Byłam tam w pierwszym tygodniu mojego pobytu w USA, ale maja tradycje otwierania sezonu w ten własnie weekend wiec pojechalismy. Pogoda nam nie dopisywała do konca, bo padalo a woda w jeziorze była lodowata. Mimo to mielismy fajny „rejs” łódką. Spróbowałam nawet waveboardingu czyli na desce się stoi i płynie za łódką, niestety nie za bardzo mi to wychodziło, a po kilku minutach bycia w wodzie było zdecydowanie za zimno, poddałam się.
Mimo to pograłam troche w koszykówke z host bratem, o ile można to nazwać grą z moimi umiejętnościami. Mielismy ognisko z smores czyli taki herbatnik, na to czekolada i podgrzana w ognisku pianka i na to kolejny herbatnik. Kazda osoba która wyjeżdża do stanów powinna tego spróbowac, jest rewelacyjne. Gdy wróciliśmy do domu w niedziele pogoda całkowicie się zmieniła i było gorąco.
W poniedziałek wybraliśmy się na mecz baseballa, druzyna Whitecaps, która jest szczebel niżej niż sławne Tigers z Detroit.

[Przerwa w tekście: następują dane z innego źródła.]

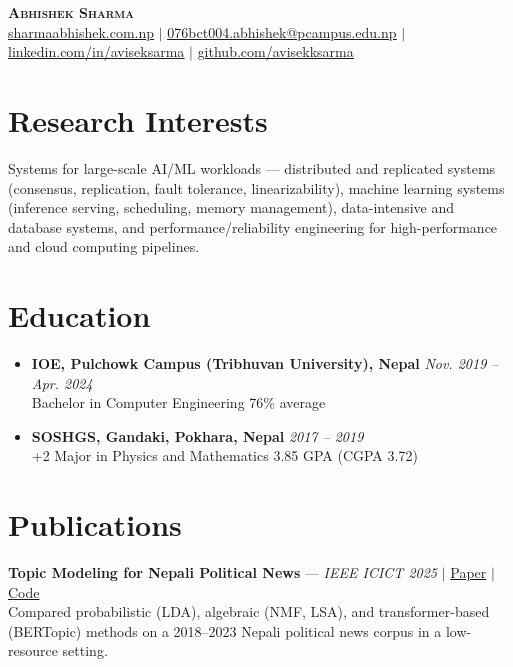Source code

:\documentclass[letterpaper,11pt]{article}
\begin{document}
\begin{center}
    \textbf{\Huge \scshape Abhishek Sharma} \\ \vspace{5pt}
    \small \href{https://sharmaabhishek.com.np/}{\underline{sharmaabhishek.com.np}} $|$
    \href{mailto:076bct004.abhishek@pcampus.edu.np}{\underline{076bct004.abhishek@pcampus.edu.np}} $|$
    \href{https://www.linkedin.com/in/aviseksarma/}{\underline{linkedin.com/in/aviseksarma}} $|$
    \href{https://github.com/avisekksarma}{\underline{github.com/avisekksarma}}
\end{center}

\section{Research Interests}
 \begin{itemize}[leftmargin=0.15in, label={}, itemsep=1pt, parsep=0pt, topsep=1pt]
    \small{\item{
    Systems for large-scale AI/ML workloads --- distributed and replicated systems (consensus, replication, fault tolerance, linearizability), machine learning systems (inference serving, scheduling, memory management), data-intensive and database systems, and performance/reliability engineering for high-performance and cloud computing pipelines.
    }}
 \end{itemize}

\section{Education}
\begin{itemize}[leftmargin=0.15in, itemsep=3pt, parsep=0pt, topsep=2pt]
    \item \textbf{IOE, Pulchowk Campus (Tribhuvan University), Nepal} \hfill \textit{Nov. 2019 -- Apr. 2024} \\
    Bachelor in Computer Engineering \hfill 76\% average
    \item \textbf{SOSHGS, Gandaki, Pokhara, Nepal} \hfill \textit{2017 -- 2019} \\
    +2 Major in Physics and Mathematics \hfill 3.85 GPA (CGPA 3.72)
\end{itemize}

\section{Publications}
 \begin{itemize}[leftmargin=0.15in, label={}, itemsep=1pt, parsep=0pt, topsep=1pt]
    \small{\item{
     \textbf{Topic Modeling for Nepali Political News} --- \textit{IEEE ICICT 2025} $|$ \href{https://doi.org/10.1109/ICICT64420.2025.11004776}{Paper} $|$ \href{https://github.com/adh-aashish/topic_modeling}{Code} \\
     Compared probabilistic (LDA), algebraic (NMF, LSA), and transformer-based (BERTopic) methods on a 2018--2023 Nepali political news corpus in a low-resource setting.
    }}
 \end{itemize}
\end{document}
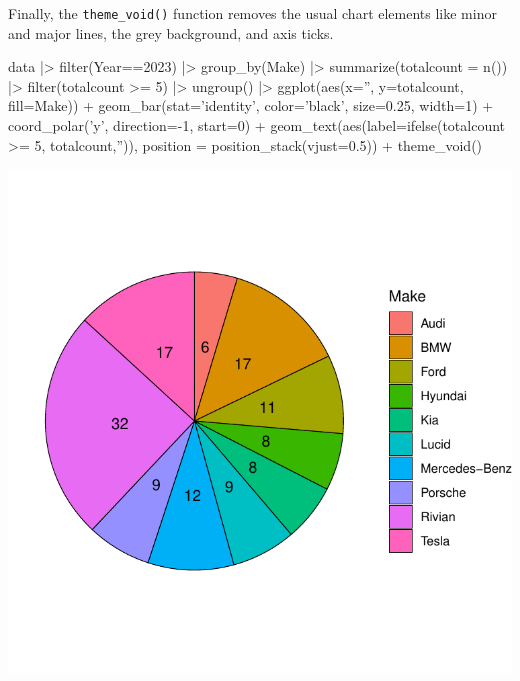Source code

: Finally, the \texttt{theme\_void()} function removes the usual chart elements like minor and major lines, the grey background, and axis ticks. 

\begin{Rcode}
data |>
  filter(Year==2023) |>
  group_by(Make) |>
  summarize(totalcount = n()) |>
  filter(totalcount >= 5) |>
  ungroup() |>
  ggplot(aes(x='', y=totalcount, fill=Make)) +
    geom_bar(stat='identity', color='black', size=0.25, width=1) + 
    coord_polar('y', direction=-1, start=0) +
    geom_text(aes(label=ifelse(totalcount >= 5, totalcount,'')), 
                  position = position_stack(vjust=0.5)) +
    theme_void()
\end{Rcode}

\begin{center}
  \includegraphics[width=.5\textwidth]{fuel.pie.pdf}
\end{center}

Wszyscy próbowali mi wytłumaczyc w koncu zasady gry i byłam zaskoczona ze to az tak skomplikowana gra. Tak, trzeba odbić piłke i biegac, baza 1, 2 i 3, ale w roznych sytuacjach można rzucac piłke czy biec gdzies indziej żeby zdobyc wiecej punktów, zalezy kto gdzie stoi itd. Gra trwała może z 2 godzinki i nie pomyślałam żeby się czyms posmarowac na słonce wiec lekko się poparzyłam, ale było warto : ) i tak się skonczył ten cudowny weekend.